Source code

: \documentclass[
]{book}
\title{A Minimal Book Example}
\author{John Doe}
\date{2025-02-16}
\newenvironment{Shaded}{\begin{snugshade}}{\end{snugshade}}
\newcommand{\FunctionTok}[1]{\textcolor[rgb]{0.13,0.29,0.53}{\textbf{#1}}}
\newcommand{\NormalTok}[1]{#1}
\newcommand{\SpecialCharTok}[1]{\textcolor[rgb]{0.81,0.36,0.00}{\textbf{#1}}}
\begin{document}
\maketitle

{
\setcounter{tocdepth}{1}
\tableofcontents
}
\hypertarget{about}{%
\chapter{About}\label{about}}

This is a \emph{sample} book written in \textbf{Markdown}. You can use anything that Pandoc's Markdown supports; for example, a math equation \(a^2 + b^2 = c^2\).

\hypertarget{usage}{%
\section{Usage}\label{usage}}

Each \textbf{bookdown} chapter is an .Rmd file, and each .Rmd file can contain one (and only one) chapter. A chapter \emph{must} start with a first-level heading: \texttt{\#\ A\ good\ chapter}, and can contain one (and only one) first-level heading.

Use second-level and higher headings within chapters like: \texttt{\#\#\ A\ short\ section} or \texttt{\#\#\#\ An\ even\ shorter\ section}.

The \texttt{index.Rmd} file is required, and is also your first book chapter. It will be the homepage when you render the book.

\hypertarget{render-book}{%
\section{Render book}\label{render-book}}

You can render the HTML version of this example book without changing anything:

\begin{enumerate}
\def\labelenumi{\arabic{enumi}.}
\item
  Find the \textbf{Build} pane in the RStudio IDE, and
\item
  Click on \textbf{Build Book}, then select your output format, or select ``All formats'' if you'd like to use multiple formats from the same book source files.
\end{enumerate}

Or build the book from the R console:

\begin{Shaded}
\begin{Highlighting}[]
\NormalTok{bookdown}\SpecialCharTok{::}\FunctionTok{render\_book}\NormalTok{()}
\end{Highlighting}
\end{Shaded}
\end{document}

◇ ◇ ◇ ◇

**REQUIREMENT:** Once you have read the entries above, copy them out exactly as they were given.

**WRITTEN REPLY:**
Source code

: \documentclass[
]{book}
\title{A Minimal Book Example}
\author{John Doe}
\date{2025-02-16}
\newenvironment{Shaded}{\begin{snugshade}}{\end{snugshade}}
\newcommand{\FunctionTok}[1]{\textcolor[rgb]{0.13,0.29,0.53}{\textbf{#1}}}
\newcommand{\NormalTok}[1]{#1}
\newcommand{\SpecialCharTok}[1]{\textcolor[rgb]{0.81,0.36,0.00}{\textbf{#1}}}
\begin{document}
\maketitle

{
\setcounter{tocdepth}{1}
\tableofcontents
}
\hypertarget{about}{%
\chapter{About}\label{about}}

This is a \emph{sample} book written in \textbf{Markdown}. You can use anything that Pandoc's Markdown supports; for example, a math equation \(a^2 + b^2 = c^2\).

\hypertarget{usage}{%
\section{Usage}\label{usage}}

Each \textbf{bookdown} chapter is an .Rmd file, and each .Rmd file can contain one (and only one) chapter. A chapter \emph{must} start with a first-level heading: \texttt{\#\ A\ good\ chapter}, and can contain one (and only one) first-level heading.

Use second-level and higher headings within chapters like: \texttt{\#\#\ A\ short\ section} or \texttt{\#\#\#\ An\ even\ shorter\ section}.

The \texttt{index.Rmd} file is required, and is also your first book chapter. It will be the homepage when you render the book.

\hypertarget{render-book}{%
\section{Render book}\label{render-book}}

You can render the HTML version of this example book without changing anything:

\begin{enumerate}
\def\labelenumi{\arabic{enumi}.}
\item
  Find the \textbf{Build} pane in the RStudio IDE, and
\item
  Click on \textbf{Build Book}, then select your output format, or select ``All formats'' if you'd like to use multiple formats from the same book source files.
\end{enumerate}

Or build the book from the R console:

\begin{Shaded}
\begin{Highlighting}[]
\NormalTok{bookdown}\SpecialCharTok{::}\FunctionTok{render\_book}\NormalTok{()}
\end{Highlighting}
\end{Shaded}
\end{document}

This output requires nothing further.